= Records =
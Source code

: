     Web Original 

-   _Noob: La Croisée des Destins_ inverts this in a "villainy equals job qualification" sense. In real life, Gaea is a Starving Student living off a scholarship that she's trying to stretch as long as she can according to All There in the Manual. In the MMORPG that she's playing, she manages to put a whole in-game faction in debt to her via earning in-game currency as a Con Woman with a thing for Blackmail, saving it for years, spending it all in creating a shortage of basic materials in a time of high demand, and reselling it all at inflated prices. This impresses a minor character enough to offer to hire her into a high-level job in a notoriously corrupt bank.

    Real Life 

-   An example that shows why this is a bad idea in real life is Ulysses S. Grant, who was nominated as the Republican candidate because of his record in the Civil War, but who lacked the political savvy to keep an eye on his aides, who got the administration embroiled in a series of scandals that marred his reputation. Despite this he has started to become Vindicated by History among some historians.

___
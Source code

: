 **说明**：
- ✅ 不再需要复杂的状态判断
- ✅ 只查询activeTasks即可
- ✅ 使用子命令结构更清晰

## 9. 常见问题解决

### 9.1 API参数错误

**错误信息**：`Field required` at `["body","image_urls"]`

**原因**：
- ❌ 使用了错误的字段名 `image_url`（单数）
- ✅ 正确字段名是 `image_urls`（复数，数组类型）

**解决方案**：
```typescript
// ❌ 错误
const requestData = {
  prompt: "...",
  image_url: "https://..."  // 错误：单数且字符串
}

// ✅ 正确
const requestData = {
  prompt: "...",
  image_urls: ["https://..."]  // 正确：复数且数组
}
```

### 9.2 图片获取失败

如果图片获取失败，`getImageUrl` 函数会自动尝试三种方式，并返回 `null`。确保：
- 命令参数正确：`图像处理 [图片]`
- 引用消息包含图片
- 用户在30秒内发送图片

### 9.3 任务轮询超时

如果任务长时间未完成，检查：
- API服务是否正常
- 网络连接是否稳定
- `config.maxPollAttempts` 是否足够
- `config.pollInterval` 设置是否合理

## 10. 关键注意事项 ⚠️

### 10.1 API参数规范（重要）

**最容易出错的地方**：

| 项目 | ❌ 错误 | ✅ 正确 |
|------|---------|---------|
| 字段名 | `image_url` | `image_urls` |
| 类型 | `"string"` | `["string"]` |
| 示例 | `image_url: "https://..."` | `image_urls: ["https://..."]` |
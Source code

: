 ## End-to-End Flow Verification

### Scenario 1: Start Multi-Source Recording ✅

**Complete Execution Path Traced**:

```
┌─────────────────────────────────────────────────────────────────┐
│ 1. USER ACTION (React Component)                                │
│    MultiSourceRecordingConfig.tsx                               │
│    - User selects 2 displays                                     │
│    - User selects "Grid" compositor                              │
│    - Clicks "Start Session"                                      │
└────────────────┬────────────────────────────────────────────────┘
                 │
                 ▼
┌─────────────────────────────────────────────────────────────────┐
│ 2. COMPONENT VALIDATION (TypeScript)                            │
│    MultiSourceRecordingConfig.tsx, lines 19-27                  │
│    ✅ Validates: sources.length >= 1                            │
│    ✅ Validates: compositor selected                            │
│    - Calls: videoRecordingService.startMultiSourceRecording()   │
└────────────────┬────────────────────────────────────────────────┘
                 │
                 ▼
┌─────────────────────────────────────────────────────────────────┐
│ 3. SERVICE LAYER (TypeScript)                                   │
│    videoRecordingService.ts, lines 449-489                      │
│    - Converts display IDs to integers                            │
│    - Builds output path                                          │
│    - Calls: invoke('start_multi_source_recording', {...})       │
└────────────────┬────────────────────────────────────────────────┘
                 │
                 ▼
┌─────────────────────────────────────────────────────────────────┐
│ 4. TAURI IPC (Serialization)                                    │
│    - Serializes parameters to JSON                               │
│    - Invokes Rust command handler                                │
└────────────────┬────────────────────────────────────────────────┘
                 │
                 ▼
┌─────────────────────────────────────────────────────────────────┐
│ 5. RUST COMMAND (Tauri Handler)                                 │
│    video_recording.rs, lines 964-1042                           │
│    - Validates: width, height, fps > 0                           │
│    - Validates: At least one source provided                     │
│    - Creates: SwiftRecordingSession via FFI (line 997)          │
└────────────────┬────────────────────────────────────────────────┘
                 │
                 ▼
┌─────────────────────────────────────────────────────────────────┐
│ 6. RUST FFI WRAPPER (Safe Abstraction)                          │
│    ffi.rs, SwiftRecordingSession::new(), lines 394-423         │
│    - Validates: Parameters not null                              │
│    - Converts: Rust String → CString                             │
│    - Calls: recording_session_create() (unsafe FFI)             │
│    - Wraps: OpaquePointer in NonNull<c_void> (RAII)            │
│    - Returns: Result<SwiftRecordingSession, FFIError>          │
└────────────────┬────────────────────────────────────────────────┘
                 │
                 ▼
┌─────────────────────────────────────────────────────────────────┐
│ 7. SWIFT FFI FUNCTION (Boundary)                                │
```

= Problem =
Figure out how many lines of the data hold "SwiftRecordingSession", and answer with the number only.

= Written solution =
3